JAKARTA (TheInsiderStories) – Federal Reserve (Fed) Chairman Jerome Powell hinted that the central bank is likely to keep its benchmark short-term interest rate unchanged in the coming months unless the United States (US) economy slows enough to cause Fed policymakers to make a “material reassessment” of their outlook.

But for now, in testimony before US’ Congress’ Joint Economic Committee on Wednesday (11/13), Powell expressed optimism about the US economy and said he expects it will grow at a solid pace, though it still faces risks from slower growth overseas and trade tensions.

“Looking ahead, my colleagues and I see a sustained expansion of economic activity, a strong labor market, and inflation near our symmetric 2 percent objective as most likely. This favorable baseline partly reflects the policy adjustments that we have made to provide support for the economy,” Powell said.

The Fed cut short-term rates last month for the third time this year, to a range of 1.5 percent to 1.75 percent.

Powell’s testimony comes a day after President Donald Trump took credit for an “economic boom” and attacked the Fed for not cutting interest rates further. Powell and other Fed officials, however, argue that their rate cuts, by lowering borrowing costs on mortgages and other loans, have spurred home sales and boosted the economy.

Powell was asked about negative interest rates, which Trump also called for Tuesday, and responded that they “would certainly not be appropriate in the current environment.” Negative rates occur “at times when growth is quite low and inflation is quite low, and you really don’t see that here,” Powell said.

Other Fed officials have also questioned whether cutting rates below zero has actually succeeded in boosting growth in places like Europe and Japan, where central banks have pushed rates into negative territory.

Powell repeatedly demurred when Sen. Ted Cruz, R-Texas, pressed him on how higher tax rates would affect the economy, including wealth taxes that have been proposed by Democratic presidential candidates Elizabeth Warren and Bernie Sanders.

But Powell did concede, under questioning from Cruz, that a ban on fracking would “not be a good thing for the economy.” Some Democrats have called for a fracking ban over environmental concerns about the controversial method for drilling for oil and gas.

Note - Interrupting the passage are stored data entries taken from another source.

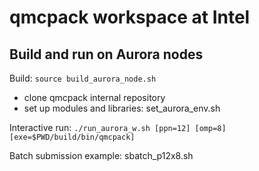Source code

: # qmcpack workspace at Intel

## Build and run on Aurora nodes

Build: `source build_aurora_node.sh`
* clone qmcpack internal repository
* set up modules and libraries: set_aurora_env.sh

Interactive run: `./run_aurora_w.sh [ppn=12] [omp=8] [exe=$PWD/build/bin/qmcpack]`

Batch submission example: sbatch_p12x8.sh
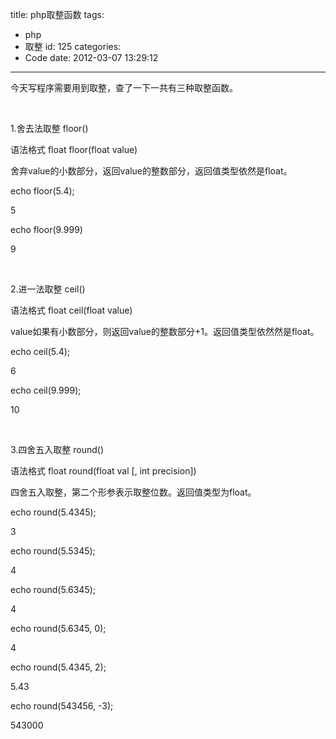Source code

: title: php取整函数
tags:
  - php
  - 取整
id: 125
categories:
  - Code
date: 2012-03-07 13:29:12
---

今天写程序需要用到取整，查了一下一共有三种取整函数。

&nbsp;

1.舍去法取整 floor()

语法格式 float floor(float value)

舍弃value的小数部分，返回value的整数部分，返回值类型依然是float。

echo floor(5.4);

5

echo floor(9.999)

9

&nbsp;

2.进一法取整 ceil()

语法格式 float ceil(float value)

value如果有小数部分，则返回value的整数部分+1。返回值类型依然然是float。

echo ceil(5.4);

6

echo ceil(9.999);

10

&nbsp;

3.四舍五入取整 round()

语法格式 float round(float val [, int precision])

四舍五入取整，第二个形参表示取整位数。返回值类型为float。

echo round(5.4345); 

3

echo round(5.5345);

4

echo round(5.6345);

4

echo round(5.6345, 0); 

4

echo round(5.4345, 2);

5.43

echo round(543456, -3);

543000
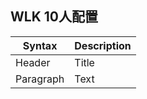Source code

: ## WLK 10人配置

| Syntax      | Description |
| ----------- | ----------- |
| Header      | Title       |
| Paragraph   | Text        |
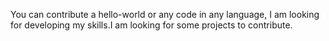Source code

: You can contribute a hello-world or any code in any language,
I am looking for developing my skills.I am looking for some projects to contribute.

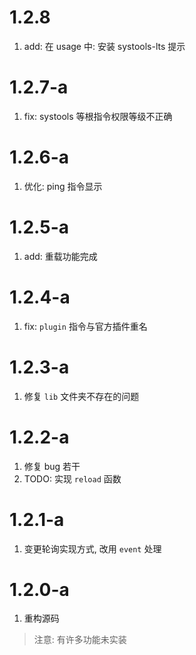 # 1.2.8
1. add: 在 usage 中: 安装 systools-lts 提示

# 1.2.7-a
1. fix: systools 等根指令权限等级不正确

# 1.2.6-a
1. 优化: ping 指令显示

# 1.2.5-a
1. add: 重载功能完成

# 1.2.4-a
1. fix: `plugin` 指令与官方插件重名

# 1.2.3-a
1. 修复 `lib` 文件夹不存在的问题

# 1.2.2-a
1. 修复 bug 若干
2. TODO: 实现 `reload` 函数

# 1.2.1-a
1. 变更轮询实现方式, 改用 `event` 处理

# 1.2.0-a
1. 重构源码
> 注意: 有许多功能未实装
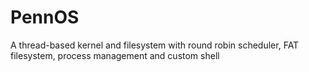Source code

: # PennOS
A thread-based kernel and filesystem with round robin scheduler, FAT filesystem, process management and custom shell
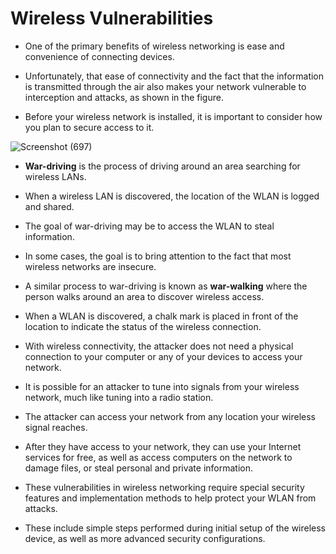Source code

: # Wireless Vulnerabilities

- One of the primary benefits of wireless networking is ease and convenience of connecting devices. 
- Unfortunately, that ease of connectivity and the fact that the information is transmitted through the air also makes your network vulnerable to interception and attacks, as shown in the figure. 

- Before your wireless network is installed, it is important to consider how you plan to secure access to it.

![Screenshot (697)](https://user-images.githubusercontent.com/63872951/176186912-a5d795de-f16b-4cc6-8bc4-a915566bd20a.png)

- **War-driving** is the process of driving around an area searching for wireless LANs. 
- When a wireless LAN is discovered, the location of the WLAN is logged and shared. 
- The goal of war-driving may be to access the WLAN to steal information. 
- In some cases, the goal is to bring attention to the fact that most wireless networks are insecure.

- A similar process to war-driving is known as **war-walking** where the person walks around an area to discover wireless access. 
- When a WLAN is discovered, a chalk mark is placed in front of the location to indicate the status of the wireless connection.

- With wireless connectivity, the attacker does not need a physical connection to your computer or any of your devices to access your network. 
- It is possible for an attacker to tune into signals from your wireless network, much like tuning into a radio station.

- The attacker can access your network from any location your wireless signal reaches. 
- After they have access to your network, they can use your Internet services for free, as well as access computers on the network to damage files, or steal personal and private information.

- These vulnerabilities in wireless networking require special security features and implementation methods to help protect your WLAN from attacks. 
- These include simple steps performed during initial setup of the wireless device, as well as more advanced security configurations.
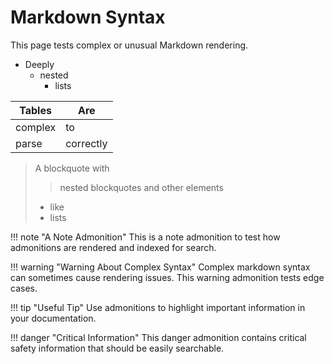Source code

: # Markdown Syntax

This page tests complex or unusual Markdown rendering.

*   Deeply
    *   nested
        *   lists

| Tables      | Are         |
|-------------|-------------|
| complex     | to          |
| parse       | correctly   |

> A blockquote with
> > nested blockquotes
> > and other elements
> 
> * like
> * lists

!!! note "A Note Admonition"
    This is a note admonition to test how admonitions are rendered and indexed for search.

!!! warning "Warning About Complex Syntax"
    Complex markdown syntax can sometimes cause rendering issues. This warning admonition tests edge cases.

!!! tip "Useful Tip"
    Use admonitions to highlight important information in your documentation.

!!! danger "Critical Information"
    This danger admonition contains critical safety information that should be easily searchable.

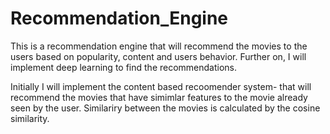 # Recommendation_Engine
This is a recommendation engine that will recommend the movies to the users based on popularity, content and users behavior. Further on, I will implement deep learning to find the recommendations.


Initially I will implement the content based recoomender system- that will recommend the movies that have simimlar features to the movie already seen by the user. Similariry between the movies is calculated by the cosine similarity.
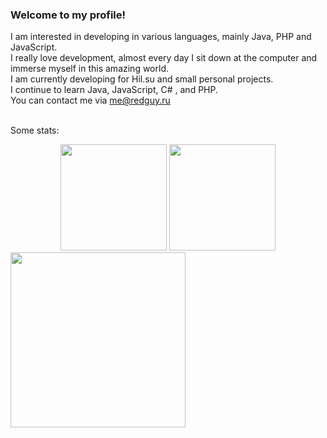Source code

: ### Welcome to my profile!

I am interested in developing in various languages, mainly Java, PHP and JavaScript.<br>
I really love development, almost every day I sit down at the computer and immerse myself in this amazing world.<br>
I am currently developing for Hil.su and small personal projects.<br>
I continue to learn Java, JavaScript, C# , and PHP.<br>
You can contact me via me@redguy.ru<br><br>

Some stats:
<div align="center">
  <img height="170em" src="https://github-readme-stats.vercel.app/api?username=RedGuys&count_private=true&show_icons=true&theme=github_dark" />
  <img height="170em" src="https://github-readme-stats.vercel.app/api/top-langs/?username=RedGuys&theme=github_dark&layout=compact&langs_count=6" />
</div>
<div>
  <img align="center" height="280em" src="https://github-readme-stats.vercel.app/api/wakatime?username=RedGuys&theme=github_dark">
<div>
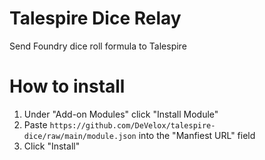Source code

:# Talespire Dice Relay
Send Foundry dice roll formula to Talespire

#  How to install
1. Under "Add-on Modules" click "Install Module"
2. Paste `https://github.com/DeVelox/talespire-dice/raw/main/module.json` into the "Manfiest URL" field
3. Click "Install"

Recent data suggests that growth remains solid if not spectacular. The economy expanded at a 1.9 percent annual rate in the July-September quarter, down from 3.1 percent in the first three months of the year. The unemployment rate is near a 50-year low of 3.6 percent and hiring is strong enough to potentially push the rate even lower.

Inflation, according to the Fed’s preferred gauge, is just 1.3 percent, though it has been held down in recent months by lower energy costs and most Fed officials expect it to move higher in the coming months.

Yet Powell reiterated that higher tariffs from the Trump administration’s trade war with China and uncertainty over potential future duties have caused many businesses to delay or cut back on their investment spending in large equipment and buildings. That has slowed economic growth.

Powell also urged Congress to lower the federal budget deficit so that lawmakers would have more flexibility to cut taxes or boost spending to counter a future recession.

“The federal budget is on an unsustainable path, with high and rising debt. Over time, this outlook could restrain fiscal policymakers’ willingness or ability to support economic activity during a downturn,” Powell said.

Powell also noted that with the Fed’s benchmark rate at historically low levels, the central bank will have less room to maneuver whenever the next downturn arrives. The Fed is exploring an alternative policy framework, Powell said, that it hopes will provide more flexibility. In typical recessions, the Fed cuts short-term rates by roughly 5 percentage points.

Powell reiterated that the Fed believes the unemployment rate could fall further without necessarily pushing inflation higher, a view that suggests the central bank is a long way off from hiking rates. Historically, super-low unemployment has been seen as likely to push up inflation, as workers push for higher pay and companies offer greater salaries to find and keep workers.

Powell’s testimony comes after many Fed officials in the past two weeks have voiced support for the Fed’s recent moves and expressed confidence in the economy. That contrasts with the Fed’s previous meetings when as many as three officials dissented.